Area of a rhombus is part of our series of lessons to support revision on area. You may find it helpful to start with the main area lesson for a summary of what to expect, or use the step by step guides below for further detail on individual topics. Other lessons in this series include:

Area of a rhombus examples

Example 1: finding area given the length of the diagonals

Find the area of the rhombus below:

Identify the length of the diagonals.

\begin{aligned} &AC = 2m \\\\ &BD = 9m \end{aligned}

These are the diagonals of a rhombus which correspond to the base and height of the corresponding rectangle.

2Write down the formula for the area of a rhombus.

A=\frac{1}{2}\times{D}\times{d}

3Substitute the given values of the diagonals and solve.

\begin{aligned} A&=\frac{1}{2}\times{D}\times{d}\\\\ &=\frac{1}{2}\times{9}\times{2}\\\\ &=9 \end{aligned}

4Write down your final answer, including the units.
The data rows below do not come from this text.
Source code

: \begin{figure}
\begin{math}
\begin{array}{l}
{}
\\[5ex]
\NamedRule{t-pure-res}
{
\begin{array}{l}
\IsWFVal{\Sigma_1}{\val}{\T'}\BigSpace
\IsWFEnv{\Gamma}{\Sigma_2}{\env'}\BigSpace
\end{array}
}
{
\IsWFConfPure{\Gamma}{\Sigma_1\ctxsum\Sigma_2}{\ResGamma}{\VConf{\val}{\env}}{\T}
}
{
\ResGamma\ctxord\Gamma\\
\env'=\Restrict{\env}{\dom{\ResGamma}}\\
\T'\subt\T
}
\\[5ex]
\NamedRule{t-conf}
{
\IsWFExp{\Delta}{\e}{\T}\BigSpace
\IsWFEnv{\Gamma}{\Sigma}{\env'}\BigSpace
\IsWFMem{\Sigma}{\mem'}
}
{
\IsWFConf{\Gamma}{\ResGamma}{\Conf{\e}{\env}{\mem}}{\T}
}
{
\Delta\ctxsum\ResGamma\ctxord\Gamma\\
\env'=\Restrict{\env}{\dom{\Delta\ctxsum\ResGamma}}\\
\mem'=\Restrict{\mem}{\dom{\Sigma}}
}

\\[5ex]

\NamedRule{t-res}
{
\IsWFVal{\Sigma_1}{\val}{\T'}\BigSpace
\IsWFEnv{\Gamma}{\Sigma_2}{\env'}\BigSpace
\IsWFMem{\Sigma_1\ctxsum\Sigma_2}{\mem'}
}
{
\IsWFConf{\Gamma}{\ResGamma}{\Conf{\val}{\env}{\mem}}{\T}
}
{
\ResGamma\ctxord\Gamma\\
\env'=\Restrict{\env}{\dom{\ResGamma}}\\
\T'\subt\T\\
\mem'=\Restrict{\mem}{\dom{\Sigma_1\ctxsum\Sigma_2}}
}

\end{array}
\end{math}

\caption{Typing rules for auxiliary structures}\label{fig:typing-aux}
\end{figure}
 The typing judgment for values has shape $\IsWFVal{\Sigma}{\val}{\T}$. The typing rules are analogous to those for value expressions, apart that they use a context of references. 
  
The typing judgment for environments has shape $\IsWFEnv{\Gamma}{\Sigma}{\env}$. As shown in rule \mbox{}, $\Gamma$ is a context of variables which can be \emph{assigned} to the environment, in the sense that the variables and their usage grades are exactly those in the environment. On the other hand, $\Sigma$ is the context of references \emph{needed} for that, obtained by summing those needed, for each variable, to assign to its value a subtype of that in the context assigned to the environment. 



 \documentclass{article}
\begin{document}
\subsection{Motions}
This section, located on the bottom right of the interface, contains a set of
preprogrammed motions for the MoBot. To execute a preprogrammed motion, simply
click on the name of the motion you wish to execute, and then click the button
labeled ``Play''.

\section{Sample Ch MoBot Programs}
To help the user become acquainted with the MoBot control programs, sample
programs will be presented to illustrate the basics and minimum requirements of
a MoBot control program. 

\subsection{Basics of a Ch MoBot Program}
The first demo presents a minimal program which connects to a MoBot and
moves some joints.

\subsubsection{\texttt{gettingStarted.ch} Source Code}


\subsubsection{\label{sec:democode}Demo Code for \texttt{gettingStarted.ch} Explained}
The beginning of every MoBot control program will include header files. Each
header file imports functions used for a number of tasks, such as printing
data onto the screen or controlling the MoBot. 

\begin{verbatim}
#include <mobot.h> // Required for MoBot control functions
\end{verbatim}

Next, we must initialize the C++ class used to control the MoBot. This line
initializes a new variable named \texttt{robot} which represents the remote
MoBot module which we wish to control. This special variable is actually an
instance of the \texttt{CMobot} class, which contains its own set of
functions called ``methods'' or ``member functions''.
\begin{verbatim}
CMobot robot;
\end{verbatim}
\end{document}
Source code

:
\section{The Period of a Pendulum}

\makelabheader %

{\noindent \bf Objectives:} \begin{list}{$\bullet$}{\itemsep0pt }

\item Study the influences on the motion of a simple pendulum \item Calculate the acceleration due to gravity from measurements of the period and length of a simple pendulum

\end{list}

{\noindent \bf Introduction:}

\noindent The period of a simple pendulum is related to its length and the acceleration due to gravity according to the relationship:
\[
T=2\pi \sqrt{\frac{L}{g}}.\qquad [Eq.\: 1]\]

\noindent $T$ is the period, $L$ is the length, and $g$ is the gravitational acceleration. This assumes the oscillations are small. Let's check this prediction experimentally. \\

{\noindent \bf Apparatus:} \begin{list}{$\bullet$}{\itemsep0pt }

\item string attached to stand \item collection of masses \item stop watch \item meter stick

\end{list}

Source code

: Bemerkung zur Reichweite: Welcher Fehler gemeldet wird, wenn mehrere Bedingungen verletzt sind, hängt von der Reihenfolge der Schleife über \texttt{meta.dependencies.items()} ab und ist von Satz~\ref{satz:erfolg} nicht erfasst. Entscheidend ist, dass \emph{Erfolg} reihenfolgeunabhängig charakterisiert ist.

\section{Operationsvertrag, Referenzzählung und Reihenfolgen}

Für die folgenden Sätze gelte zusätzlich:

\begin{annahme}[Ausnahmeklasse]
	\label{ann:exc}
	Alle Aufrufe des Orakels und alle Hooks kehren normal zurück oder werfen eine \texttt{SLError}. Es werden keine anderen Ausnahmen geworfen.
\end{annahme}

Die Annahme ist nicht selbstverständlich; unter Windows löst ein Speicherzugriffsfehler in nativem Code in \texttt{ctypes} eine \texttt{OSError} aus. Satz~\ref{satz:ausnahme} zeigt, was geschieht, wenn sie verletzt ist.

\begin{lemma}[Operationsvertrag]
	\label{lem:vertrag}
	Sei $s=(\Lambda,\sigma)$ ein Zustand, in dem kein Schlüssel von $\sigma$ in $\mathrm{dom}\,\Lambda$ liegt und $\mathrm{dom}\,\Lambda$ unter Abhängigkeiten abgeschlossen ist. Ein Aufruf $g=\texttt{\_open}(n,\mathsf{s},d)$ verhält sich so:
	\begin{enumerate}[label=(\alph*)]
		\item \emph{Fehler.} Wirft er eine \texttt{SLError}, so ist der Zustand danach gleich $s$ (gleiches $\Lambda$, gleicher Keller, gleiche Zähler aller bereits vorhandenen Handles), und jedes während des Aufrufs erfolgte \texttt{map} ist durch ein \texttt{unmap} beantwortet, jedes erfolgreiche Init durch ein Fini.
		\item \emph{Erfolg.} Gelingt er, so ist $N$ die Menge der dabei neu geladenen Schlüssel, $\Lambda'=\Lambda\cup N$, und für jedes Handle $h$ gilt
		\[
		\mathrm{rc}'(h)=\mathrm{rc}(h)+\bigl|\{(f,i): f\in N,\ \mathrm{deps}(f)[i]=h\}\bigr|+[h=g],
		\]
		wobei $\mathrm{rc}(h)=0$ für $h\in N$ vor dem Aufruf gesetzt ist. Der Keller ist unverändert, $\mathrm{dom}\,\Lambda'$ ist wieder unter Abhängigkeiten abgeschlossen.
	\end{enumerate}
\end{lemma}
In this case we are working with metres so our final answer must be in square metres.

A=9m^2

Example 2: finding the area of a rhombus requiring converting units

Calculate the area of the rhombus below:

Identify the length of the diagonals.

\begin{aligned} &MO = 50cm \\\\ &NP= 1m \end{aligned}

We have two different units for the length and width so we must change the measures to a common unit.

In this case, let us change both units to centimetres.

As $1m=100cm$ .

$\begin{aligned} &MO = 50cm \\\\ &NP = 100cm \end{aligned}$

Write down the formula for the area of a rhombus.

A=\frac{1}{2}\times{D}\times{d}

Substitute the given values of the diagonals and solve.

\begin{aligned} A&=\frac{1}{2}\times{D}\times{d}\\\\ &=\frac{1}{2}\times{100}\times{50}\\\\ &=2500 \end{aligned}

Write down your final answer, including the units.

As the area has been calculated using the lengths in centimetres, the area unit is square centimetres.

$A=2500\text{ cm}^2$

Example 3: worded problem

A rhombus $ABCD$ has the point $O$ as the point of intersection of the two diagonals $AC$ and $BD$ . The length $OB=3cm$ , and $OC=5cm$ . Calculate the area of the rhombus.

Identify the length of the diagonals.

As the point $O$ is the intersection of the two diagonals, the lengths $OB$ and $OC$ are half of the length of each diagonal. This means that as $OB=3cm, \ AB=3 \times 2=6cm$ and as $OC=5cm, \ CD=5 \times 2=10cm.$

Write down the formula for the area of a rhombus.

A=\frac{1}{2}\times{D}\times{d}

Substitute the given values of the diagonals and solve.

\begin{aligned} A&=\frac{1}{2}\times{D}\times{d}\\\\ &=\frac{1}{2}\times{10}\times{6}\\\\ &=30 \end{aligned}

Write down your final answer, including the units.

As the diagonal lengths are given in centimetres, the area unit is square centimetres.

$A=30\text{ cm}^2$

Example 4: calculating the diagonal given area and the other diagonal

Calculate the length of $AC$ given the length of $BD=14m$ and the area of the rhombus is $35m^2$ . Use the diagram below to help you.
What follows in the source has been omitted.